The American Journal of Clinical Nutrition | 2014
Rachel A. Murphy; Ilse Reinders; Thomas C. Register; Hilsa N. Ayonayon; Anne B. Newman; Suzanne Satterfield; Bret H. Goodpaster; Eleanor M. Simonsick; Stephen B. Kritchevsky; Tamara B. Harris
BACKGROUND Obesity is a risk factor for disability, but risk of specific adipose depots is not completely understood. OBJECTIVE We investigated associations between mobility limitation, performance, and the following adipose measures: body mass index (BMI) and areas and densities of visceral adipose tissue (VAT), subcutaneous adipose tissue (SAT), and intermuscular adipose tissue (IMAT) in older adults.
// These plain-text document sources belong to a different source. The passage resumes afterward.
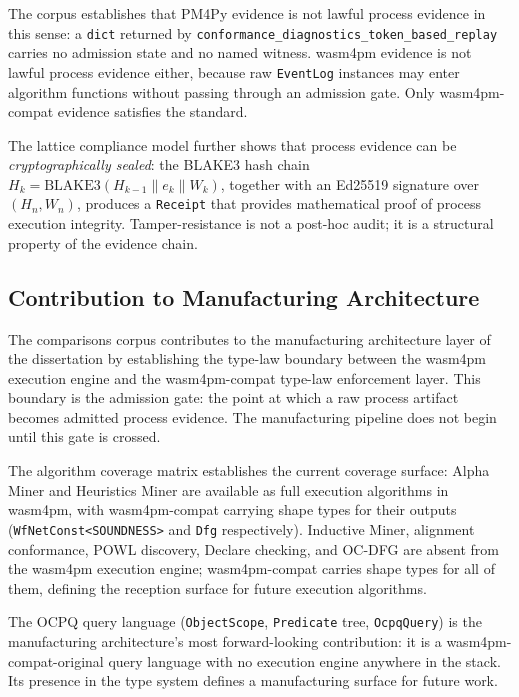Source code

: The corpus establishes that PM4Py evidence is not lawful process evidence in this
sense: a \texttt{dict} returned by \texttt{conformance\_diagnostics\_token\_based\_replay}
carries no admission state and no named witness. wasm4pm evidence is not lawful
process evidence either, because raw \texttt{EventLog} instances may enter
algorithm functions without passing through an admission gate. Only wasm4pm-compat
evidence satisfies the standard.

The lattice compliance model further shows that process evidence can be
\emph{cryptographically sealed}: the BLAKE3 hash chain $H_k =
\text{BLAKE3}(H_{k-1} \| e_k \| W_k)$, together with an Ed25519 signature over
$(H_n, W_n)$, produces a \texttt{Receipt} that provides mathematical proof of
process execution integrity. Tamper-resistance is not a post-hoc audit; it is
a structural property of the evidence chain.

\subsection{Contribution to Manufacturing Architecture}
\label{sec:comparisons-contribution-manufacturing}

The comparisons corpus contributes to the manufacturing architecture layer of the
dissertation by establishing the type-law boundary between the wasm4pm execution
engine and the wasm4pm-compat type-law enforcement layer. This boundary is the
admission gate: the point at which a raw process artifact becomes admitted process
evidence. The manufacturing pipeline does not begin until this gate is crossed.

The algorithm coverage matrix establishes the current coverage surface:
Alpha Miner and Heuristics Miner are available as full execution algorithms in
wasm4pm, with wasm4pm-compat carrying shape types for their outputs
(\texttt{WfNetConst<SOUNDNESS>} and \texttt{Dfg} respectively). Inductive Miner,
alignment conformance, POWL discovery, Declare checking, and OC-DFG are absent
from the wasm4pm execution engine; wasm4pm-compat carries shape types for all of
them, defining the reception surface for future execution algorithms.

The OCPQ query language (\texttt{ObjectScope}, \texttt{Predicate} tree,
\texttt{OcpqQuery}) is the manufacturing architecture's most forward-looking
contribution: it is a wasm4pm-compat-original query language with no execution
engine anywhere in the stack. Its presence in the type system defines a
manufacturing surface for future work.

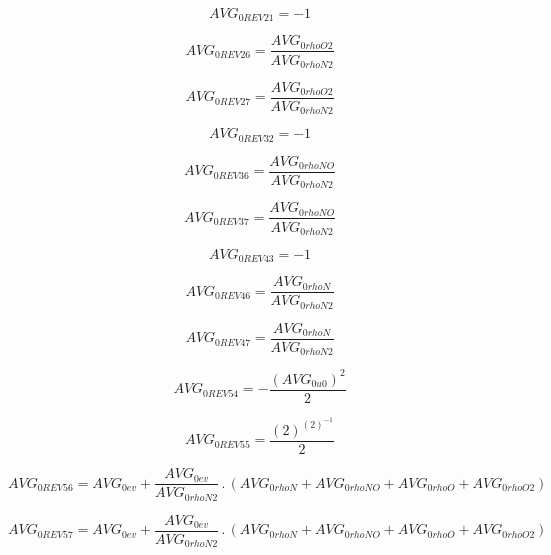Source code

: \documentclass{article}
\begin{document}
\begin{dmath}AVG_{0 REV 21} = -1\end{dmath}

\begin{dmath}AVG_{0 REV 26} = \frac{AVG_{0 rhoO2}}{AVG_{0 rhoN2}}\end{dmath}

\begin{dmath}AVG_{0 REV 27} = \frac{AVG_{0 rhoO2}}{AVG_{0 rhoN2}}\end{dmath}

\begin{dmath}AVG_{0 REV 32} = -1\end{dmath}

\begin{dmath}AVG_{0 REV 36} = \frac{AVG_{0 rhoNO}}{AVG_{0 rhoN2}}\end{dmath}

\begin{dmath}AVG_{0 REV 37} = \frac{AVG_{0 rhoNO}}{AVG_{0 rhoN2}}\end{dmath}

\begin{dmath}AVG_{0 REV 43} = -1\end{dmath}

\begin{dmath}AVG_{0 REV 46} = \frac{AVG_{0 rhoN}}{AVG_{0 rhoN2}}\end{dmath}

\begin{dmath}AVG_{0 REV 47} = \frac{AVG_{0 rhoN}}{AVG_{0 rhoN2}}\end{dmath}

\begin{dmath}AVG_{0 REV 54} = - \frac{\left(AVG_{0 u0} \right)^{2}}{2}\end{dmath}

\begin{dmath}AVG_{0 REV 55} = \frac{\left(2 \right)^{\left(2 \right)^{-1}}}{2}\end{dmath}

\begin{dmath}AVG_{0 REV 56} = AVG_{0 ev} + \frac{AVG_{0 ev}}{AVG_{0 rhoN2}} \,.\, \left(AVG_{0 rhoN} + AVG_{0 rhoNO} + AVG_{0 rhoO} + AVG_{0 rhoO2}\right)\end{dmath}

\begin{dmath}AVG_{0 REV 57} = AVG_{0 ev} + \frac{AVG_{0 ev}}{AVG_{0 rhoN2}} \,.\, \left(AVG_{0 rhoN} + AVG_{0 rhoNO} + AVG_{0 rhoO} + AVG_{0 rhoO2}\right)\end{dmath}
\end{document}
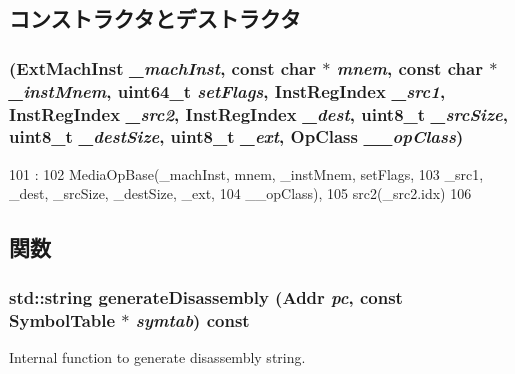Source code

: \subsection{コンストラクタとデストラクタ}
\hypertarget{classX86ISA_1_1MediaOpReg_ab20ae387d3347d43b4fb4ed2171e527d}{
\subsubsection[{MediaOpReg}]{ ({\bf ExtMachInst} {\em \_\-machInst}, \/  const char $\ast$ {\em mnem}, \/  const char $\ast$ {\em \_\-instMnem}, \/  uint64\_\-t {\em setFlags}, \/  {\bf InstRegIndex} {\em \_\-src1}, \/  {\bf InstRegIndex} {\em \_\-src2}, \/  {\bf InstRegIndex} {\em \_\-dest}, \/  uint8\_\-t {\em \_\-srcSize}, \/  uint8\_\-t {\em \_\-destSize}, \/  uint8\_\-t {\em \_\-ext}, \/  OpClass {\em \_\-\_\-opClass})}}
\label{classX86ISA_1_1MediaOpReg_ab20ae387d3347d43b4fb4ed2171e527d}



\begin{DoxyCode}
101                                    :
102             MediaOpBase(_machInst, mnem, _instMnem, setFlags,
103                     _src1, _dest, _srcSize, _destSize, _ext,
104                     __opClass),
105             src2(_src2.idx)
106         {}

\end{DoxyCode}


\subsection{関数}
\hypertarget{classX86ISA_1_1MediaOpReg_a95d323a22a5f07e14d6b4c9385a91896}{
\subsubsection[{generateDisassembly}]{\setlength{\rightskip}{0pt plus 5cm}std::string generateDisassembly ({\bf Addr} {\em pc}, \/  const {\bf SymbolTable} $\ast$ {\em symtab}) const}}
\label{classX86ISA_1_1MediaOpReg_a95d323a22a5f07e14d6b4c9385a91896}
Internal function to generate disassembly string. 

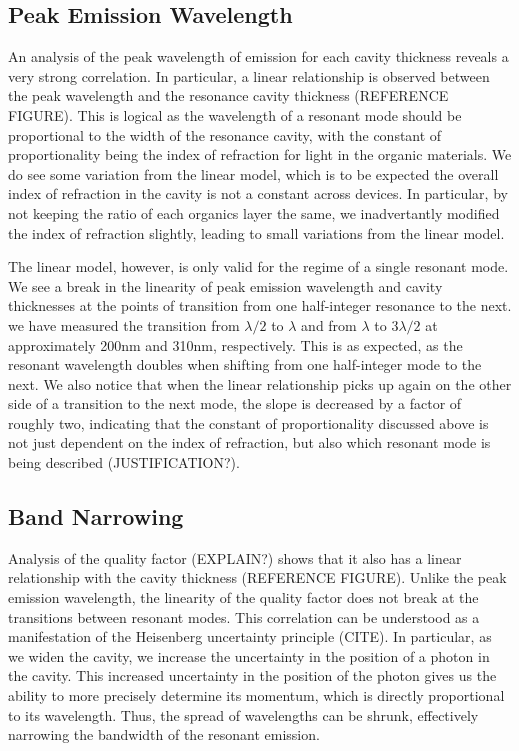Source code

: \documentclass{report}
\begin{document}
        \subsection{Peak Emission Wavelength}
            An analysis of the peak wavelength of emission for each cavity thickness reveals a very strong correlation. In particular, a linear relationship is observed between the peak wavelength and the resonance cavity thickness (REFERENCE FIGURE). This is logical as the wavelength of a resonant mode should be proportional to the width of the resonance cavity, with the constant of proportionality being the index of refraction for light in the organic materials. We do see some variation from the linear model, which is to be expected the overall index of refraction in the cavity is not a constant across devices. In particular, by not keeping the ratio of each organics layer the same, we inadvertantly modified the index of refraction slightly, leading to small variations from the linear model.
            
            The linear model, however, is only valid for the regime of a single resonant mode. We see a break in the linearity of peak emission wavelength and cavity thicknesses at the points of transition from one half-integer resonance to the next. we have measured the transition from $\lambda/2$ to $\lambda$ and from $\lambda$ to $3\lambda/2$ at approximately 200nm and 310nm, respectively. This is as expected, as the resonant wavelength doubles when shifting from one half-integer mode to the next. We also notice that when the linear relationship picks up again on the other side of a transition to the next mode, the slope is decreased by a factor of roughly two, indicating that the constant of proportionality discussed above is not just dependent on the index of refraction, but also which resonant mode is being described (JUSTIFICATION?).
        
        \subsection{Band Narrowing}
            Analysis of the quality factor (EXPLAIN?) shows that it also has a linear relationship with the cavity thickness (REFERENCE FIGURE). Unlike the peak emission wavelength, the linearity of the quality factor does not break at the transitions between resonant modes. This correlation can be understood as a manifestation of the Heisenberg uncertainty principle (CITE). In particular, as we widen the cavity, we increase the uncertainty in the position of a photon in the cavity. This increased uncertainty in the position of the photon gives us the ability to more precisely determine its momentum, which is directly proportional to its wavelength. Thus, the spread of wavelengths can be shrunk, effectively narrowing the bandwidth of the resonant emission.
\end{document}
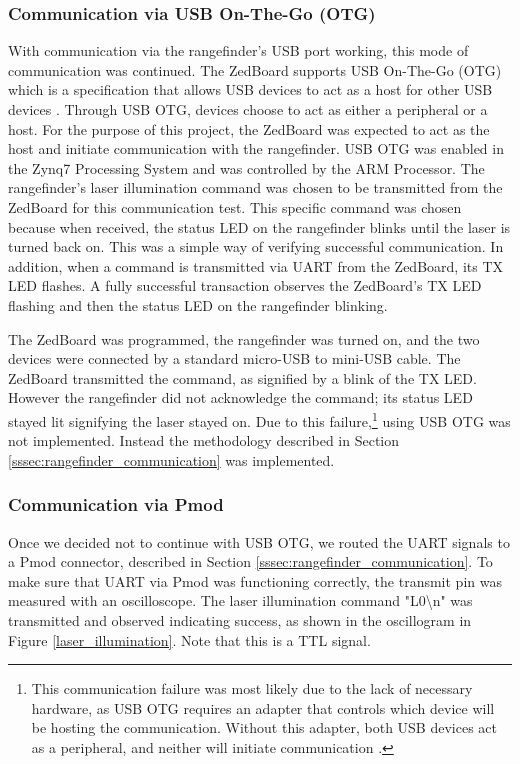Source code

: \subsubsection{Communication via USB On-The-Go (OTG)}
With communication via the rangefinder's USB port working, this mode of communication was continued. The ZedBoard supports USB On-The-Go (OTG) which is a specification that allows USB devices to act as a host for other USB devices \cite{usb-otg}. Through USB OTG, devices choose to act as either a peripheral or a host. For the purpose of this project, the ZedBoard was expected to act as the host and initiate communication with the rangefinder. USB OTG was enabled in the Zynq7 Processing System and was controlled by the ARM Processor. The rangefinder's laser illumination command was chosen to be transmitted from the ZedBoard for this communication test. This specific command was chosen because when received, the status LED on the rangefinder blinks until the laser is turned back on. This was a simple way of verifying successful communication. In addition, when a command is transmitted via UART from the ZedBoard, its TX LED flashes. A fully successful transaction observes the ZedBoard's TX LED flashing and then the status LED on the rangefinder blinking.
\par
The ZedBoard was programmed, the rangefinder was turned on, and the two devices were connected by a standard micro-USB to mini-USB cable. The ZedBoard transmitted the command, as signified by a blink of the TX LED. However the rangefinder did not acknowledge the command; its status LED stayed lit signifying the laser stayed on. Due to this failure,\footnote{ This communication failure was most likely due to the lack of necessary hardware, as USB OTG requires an adapter that controls which device will be hosting the communication. Without this adapter, both USB devices act as a peripheral, and neither will initiate communication \cite{usb-otg}.} using USB OTG was not implemented. Instead the methodology described in Section \ref{sssec:rangefinder_communication} was implemented.

\subsubsection{Communication via Pmod}
Once we decided not to continue with USB OTG, we routed the UART signals to a Pmod connector, described in Section \ref{sssec:rangefinder_communication}. To make sure that UART via Pmod was functioning correctly, the transmit pin was measured with an oscilloscope. The laser illumination command "L0\textbackslash{}n" was transmitted and observed indicating success, as shown in the oscillogram in Figure \ref{laser_illumination}. Note that this is a TTL signal.

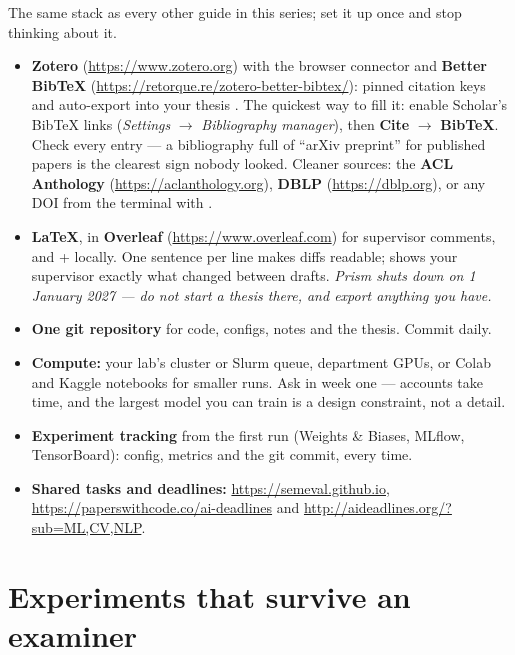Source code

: \documentclass[11pt,a4paper]{article}
\begin{document}
The same stack as every other guide in this series; set it up once and stop
thinking about it.

\begin{itemize}
  \item \textbf{Zotero} (\url{https://www.zotero.org}) with the browser
        connector and \textbf{Better BibTeX}
        (\url{https://retorque.re/zotero-better-bibtex/}): pinned citation
        keys and auto-export into your thesis .
        The quickest way to fill it: enable Scholar's BibTeX links
        (\emph{Settings} $\rightarrow$ \emph{Bibliography manager}), then
        \textbf{Cite} $\rightarrow$ \textbf{BibTeX}. Check every entry --- a
        bibliography full of ``arXiv preprint'' for published papers is the
        clearest sign nobody looked. Cleaner sources: the \textbf{ACL
        Anthology} (\url{https://aclanthology.org}), \textbf{DBLP}
        (\url{https://dblp.org}), or any DOI from the terminal with
        .
  \item \textbf{LaTeX}, in \textbf{Overleaf}
        (\url{https://www.overleaf.com}) for supervisor comments, and
         +  locally. One sentence per line makes diffs
        readable;  shows your supervisor exactly what changed
        between drafts. \emph{Prism shuts down on 1 January 2027 --- do not
        start a thesis there, and export anything you have.}
  \item \textbf{One git repository} for code, configs, notes and the thesis.
        Commit daily.
  \item \textbf{Compute:} your lab's cluster or Slurm queue, department GPUs,
        or Colab and Kaggle notebooks for smaller runs. Ask in week one ---
        accounts take time, and the largest model you can train is a design
        constraint, not a detail.
  \item \textbf{Experiment tracking} from the first run (Weights \& Biases,
        MLflow, TensorBoard): config, metrics and the git commit, every time.
  \item \textbf{Shared tasks and deadlines:}
        \url{https://semeval.github.io},
        \url{https://paperswithcode.co/ai-deadlines} and
        \url{http://aideadlines.org/?sub=ML,CV,NLP}.
\end{itemize}

\section{Experiments that survive an examiner}
\end{document}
DESIGN This was a prospective population-based study of men (n = 1459) and women (n = 1552) initially aged 70-79 y and free from mobility limitation. BMI was determined from measured height and weight. Adipose tissue area and density in Hounsfield units were measured in the thigh and abdomen by using computed tomography. Mobility limitation was defined as 2 consecutive reports of difficulty walking one-quarter mile or climbing 10 steps during semiannual assessments over 13 y. Poor performance was defined as a gait speed <1 m/s after 9 y of follow-up (n = 1542). RESULTS In models adjusted for disability risk factors, BMI, and areas of VAT, abdominal SAT, and IMAT were positively associated with mobility limitation in men and women. In women, thigh SAT area was positively associated with mobility limitation risk, whereas VAT density was inversely associated. Associations were similar for poor performance. BMI and thigh IMAT area (independent of BMI) were particularly strong indicators of incident mobility limitation and poor performance. For example, in women, the HR (95% CI) and OR (95% CI) associated with an SD increment in BMI for mobility limitation and poor performance were 1.31 (1.21, 1.42) and 1.41 (1.13, 1.76), respectively. In men, the HR (95% CI) and OR (95% CI) associated with an SD increment in thigh IMAT for mobility limitation and poor performance were 1.37 (1.27, 1.47) and 1.54 (1.18, 2.02), respectively. CONCLUSIONS Even into old age, higher BMI is associated with mobility limitation and poor performance. The amount of adipose tissue in abdominal and thigh depots may also convey risk beyond BMI.